Simon Keenlyside is one of the only two opera singers of his generation (the other being Bryn Terfel) to have been honoured with a CBE. His first CD for Sony, Tales of Opera, won him the prestigious Echo Klassik Singer of the Year award.

Keenlyside's Jewishness is not common knowledge, nor is it something he has ever felt the need to broadcast. But for his recitals, he often chooses songs with Jewish flavour or connotations, included as personal tributes to his grandfather, the eminent violinist Leonard Hirsch.

"I sang the Ravel Kaddish in New York because my grandfather had just conked out," says the 49-year-old baritone. "I didn't tell them I was singing it for him. I just sang it for him."

It is in Viennese operetta, so much of it the work of Jewish composers and writers, that Keenlyside has found the most satisfying musical outlet for his own eclectic brand of Judaism.

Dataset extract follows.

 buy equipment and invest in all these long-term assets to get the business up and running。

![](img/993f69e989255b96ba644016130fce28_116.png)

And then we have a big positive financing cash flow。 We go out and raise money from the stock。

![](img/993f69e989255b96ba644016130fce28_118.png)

"There are so many things that smell of Hungary, Czechoslovakia, of gypsies, of Jews, and that's what I am. I've been a wandering gypsy all my life. I'm no different from my father and my grandfather, and I love that. I love the mix. I celebrate the mix. I don't want to make a declaration of my Jewishness. It is there, but the thing that I love is the mix."

A great deal of his recent life has been spent in the Austrian capital, whose culture and society were once dominated by Jews benefiting from the inclusiveness of the Habsburg Empire. One feels he himself would have thrived in the city of Mahler, Freud and Schnitzler, and he believes it no coincidence that Vienna, located at the meeting point of East and West, should have been the centre of so many important artistic and intellectual movements he feels are not yet extinguished.

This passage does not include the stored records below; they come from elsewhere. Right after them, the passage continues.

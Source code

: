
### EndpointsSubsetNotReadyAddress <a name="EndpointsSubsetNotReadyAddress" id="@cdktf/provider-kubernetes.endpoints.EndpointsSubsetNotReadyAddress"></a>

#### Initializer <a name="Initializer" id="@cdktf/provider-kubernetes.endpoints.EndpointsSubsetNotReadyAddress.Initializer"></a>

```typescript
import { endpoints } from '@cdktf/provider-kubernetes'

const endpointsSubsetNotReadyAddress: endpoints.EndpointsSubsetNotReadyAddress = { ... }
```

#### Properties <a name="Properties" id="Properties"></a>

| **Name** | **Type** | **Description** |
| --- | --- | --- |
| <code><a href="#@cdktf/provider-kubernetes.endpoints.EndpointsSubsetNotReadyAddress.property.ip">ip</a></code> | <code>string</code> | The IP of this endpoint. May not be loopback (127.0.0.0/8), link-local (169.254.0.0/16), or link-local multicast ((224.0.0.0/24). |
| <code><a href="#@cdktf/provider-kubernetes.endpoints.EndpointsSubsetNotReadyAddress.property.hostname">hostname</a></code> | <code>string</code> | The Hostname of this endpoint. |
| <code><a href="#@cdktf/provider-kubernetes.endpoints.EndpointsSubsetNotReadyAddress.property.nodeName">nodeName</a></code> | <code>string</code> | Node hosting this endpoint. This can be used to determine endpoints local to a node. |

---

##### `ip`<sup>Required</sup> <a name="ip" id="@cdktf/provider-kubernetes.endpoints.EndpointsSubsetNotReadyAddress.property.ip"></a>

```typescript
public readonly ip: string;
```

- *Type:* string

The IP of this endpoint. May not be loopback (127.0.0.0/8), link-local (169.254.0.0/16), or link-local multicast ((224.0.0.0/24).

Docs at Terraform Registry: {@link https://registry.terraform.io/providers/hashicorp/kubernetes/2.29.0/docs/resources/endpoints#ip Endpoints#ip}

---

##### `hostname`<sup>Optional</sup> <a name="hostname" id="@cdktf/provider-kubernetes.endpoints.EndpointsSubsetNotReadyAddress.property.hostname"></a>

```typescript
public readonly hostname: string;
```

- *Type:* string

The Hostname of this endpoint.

"It's the grinding of those continental plates, of those tectonic plates of uncertainty, of frustration, of not-belonging that actually, to my mind, promote and result in great art. Comfortableness is not really the order of the day in this."

Yet he is wary of expressing these views too openly. "The Austrians are proud. If you start rubbing their noses in it, by saying: ‘This music isn't Austrian, actually it's a mix, it's Jewish,' it's just provocative, and I don't feel any need to do it. The best thing you can do is do it well, then people will say to you: ‘Did you know, these people were Jewish, and you're Jewish?' That's nice."

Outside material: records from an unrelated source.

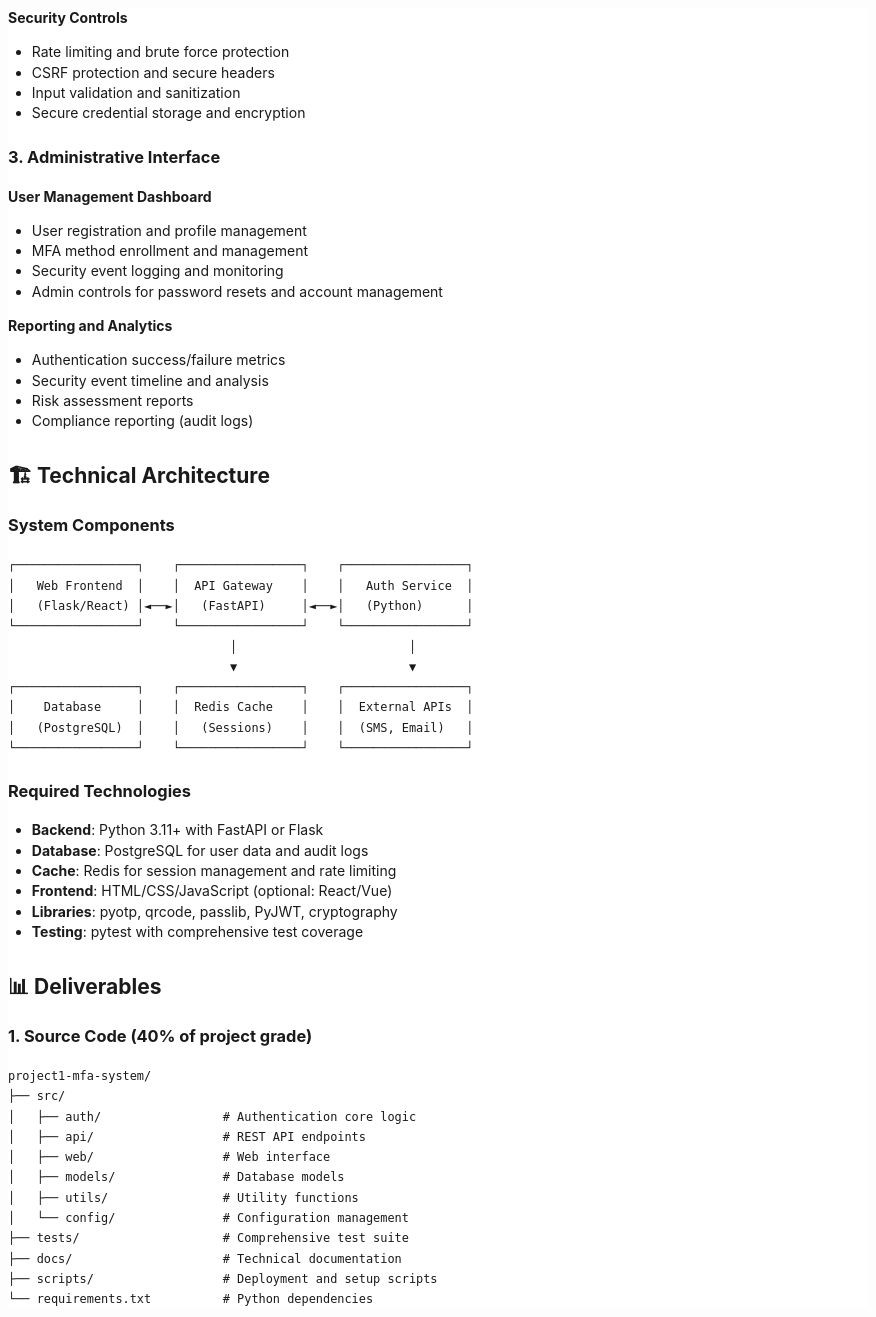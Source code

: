 **Security Controls**
- Rate limiting and brute force protection
- CSRF protection and secure headers
- Input validation and sanitization
- Secure credential storage and encryption

### 3. Administrative Interface

**User Management Dashboard**
- User registration and profile management
- MFA method enrollment and management
- Security event logging and monitoring
- Admin controls for password resets and account management

**Reporting and Analytics**
- Authentication success/failure metrics
- Security event timeline and analysis
- Risk assessment reports
- Compliance reporting (audit logs)

## 🏗️ Technical Architecture

### System Components

```
┌─────────────────┐    ┌─────────────────┐    ┌─────────────────┐
│   Web Frontend  │    │  API Gateway    │    │   Auth Service  │
│   (Flask/React) │◄──►│   (FastAPI)     │◄──►│   (Python)      │
└─────────────────┘    └─────────────────┘    └─────────────────┘
                               │                        │
                               ▼                        ▼
┌─────────────────┐    ┌─────────────────┐    ┌─────────────────┐
│    Database     │    │  Redis Cache    │    │  External APIs  │
│   (PostgreSQL)  │    │   (Sessions)    │    │  (SMS, Email)   │
└─────────────────┘    └─────────────────┘    └─────────────────┘
```

### Required Technologies
- **Backend**: Python 3.11+ with FastAPI or Flask
- **Database**: PostgreSQL for user data and audit logs
- **Cache**: Redis for session management and rate limiting
- **Frontend**: HTML/CSS/JavaScript (optional: React/Vue)
- **Libraries**: pyotp, qrcode, passlib, PyJWT, cryptography
- **Testing**: pytest with comprehensive test coverage

## 📊 Deliverables

### 1. Source Code (40% of project grade)
```
project1-mfa-system/
├── src/
│   ├── auth/                 # Authentication core logic
│   ├── api/                  # REST API endpoints
│   ├── web/                  # Web interface
│   ├── models/               # Database models
│   ├── utils/                # Utility functions
│   └── config/               # Configuration management
├── tests/                    # Comprehensive test suite
├── docs/                     # Technical documentation
├── scripts/                  # Deployment and setup scripts
└── requirements.txt          # Python dependencies
```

Keenlyside's own upbringing was, if anything, more Anglican than Jewish. He was a choral scholar at St John's College, Cambridge, first as a schoolboy (one can hear him as a boy treble on a disc of Purcell's Te Deum), then as an zoology undergraduate student.

"I didn't know what the [Jewish] law was. I didn't care about the law. But my Jewishness is very, very important to me, and the reason I keep quiet about it is because I don't like people one-upping me. I don't like some of my dear friends saying: ‘Well, you don't speak Yiddish, you don't know anything about any of the festivals, your father isn't Jewish.'"

The family name has solid North-East English roots, but it is to his father, Raymond Keenlyside, violinist for the Aeolian string quartet, no less than to his mother Ann (née Hirsch), that Keenlyside ascribes his sense of cultural Jewishness.

"My father was more Jewish than any Jewish person. His only friend was Manny Hurwitz [leader of the Aeolian]. He married a Jewish woman. Don't tell me that's a coincidence!"

On October 12, Keenlyside's own wife, Zenaida Yanowsky, prima ballerina for the Royal Ballet, herself of mixed Russian and Spanish parentage, gave birth to their first child, Owen. How will Keenlyside's sense of Jewishness impact on his son's upbringing?

"Strictly speaking, he will be even more in the pastry mix. But he will have lost a bit of the identity with Jewishness that I have and feel. I will tell him my feelings one day when he's older, and if he asks.

Otherwise, I'll let him find, identify and express himself in his own way, just as I did."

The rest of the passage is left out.